Every line in the records below that holds "server" must be identified and copied.

── Supplied records ──

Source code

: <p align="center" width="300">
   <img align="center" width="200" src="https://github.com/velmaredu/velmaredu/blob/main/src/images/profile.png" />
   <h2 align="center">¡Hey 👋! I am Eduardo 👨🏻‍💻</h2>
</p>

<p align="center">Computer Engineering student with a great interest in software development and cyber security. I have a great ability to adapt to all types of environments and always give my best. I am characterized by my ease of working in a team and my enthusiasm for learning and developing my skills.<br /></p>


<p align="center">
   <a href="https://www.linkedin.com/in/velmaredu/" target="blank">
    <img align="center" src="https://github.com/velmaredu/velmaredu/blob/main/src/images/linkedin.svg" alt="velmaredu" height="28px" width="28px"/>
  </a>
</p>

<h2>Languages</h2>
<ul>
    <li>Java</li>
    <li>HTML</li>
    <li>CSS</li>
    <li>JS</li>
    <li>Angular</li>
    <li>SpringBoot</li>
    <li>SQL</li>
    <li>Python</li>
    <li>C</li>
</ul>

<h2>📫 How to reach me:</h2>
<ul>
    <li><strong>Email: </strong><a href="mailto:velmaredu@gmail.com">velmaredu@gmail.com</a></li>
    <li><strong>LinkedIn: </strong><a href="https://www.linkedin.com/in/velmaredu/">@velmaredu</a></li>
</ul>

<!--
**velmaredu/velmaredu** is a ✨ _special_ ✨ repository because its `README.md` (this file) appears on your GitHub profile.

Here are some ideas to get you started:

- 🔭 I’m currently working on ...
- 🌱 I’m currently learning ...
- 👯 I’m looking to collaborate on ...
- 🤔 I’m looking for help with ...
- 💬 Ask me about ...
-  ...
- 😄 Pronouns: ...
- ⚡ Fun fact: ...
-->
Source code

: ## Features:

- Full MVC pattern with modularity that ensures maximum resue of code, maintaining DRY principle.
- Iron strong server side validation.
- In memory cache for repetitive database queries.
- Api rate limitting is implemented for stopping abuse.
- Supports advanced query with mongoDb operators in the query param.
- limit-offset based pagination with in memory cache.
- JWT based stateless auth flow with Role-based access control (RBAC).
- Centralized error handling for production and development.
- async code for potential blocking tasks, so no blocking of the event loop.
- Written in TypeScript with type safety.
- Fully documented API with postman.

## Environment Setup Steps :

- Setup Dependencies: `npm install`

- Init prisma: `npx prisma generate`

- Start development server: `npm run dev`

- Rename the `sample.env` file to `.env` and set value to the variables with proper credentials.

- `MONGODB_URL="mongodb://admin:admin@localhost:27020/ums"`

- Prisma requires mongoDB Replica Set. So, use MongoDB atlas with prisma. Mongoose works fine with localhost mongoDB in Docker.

───

Expected answer:
- Iron strong server side validation.
- Start development server: `npm run dev`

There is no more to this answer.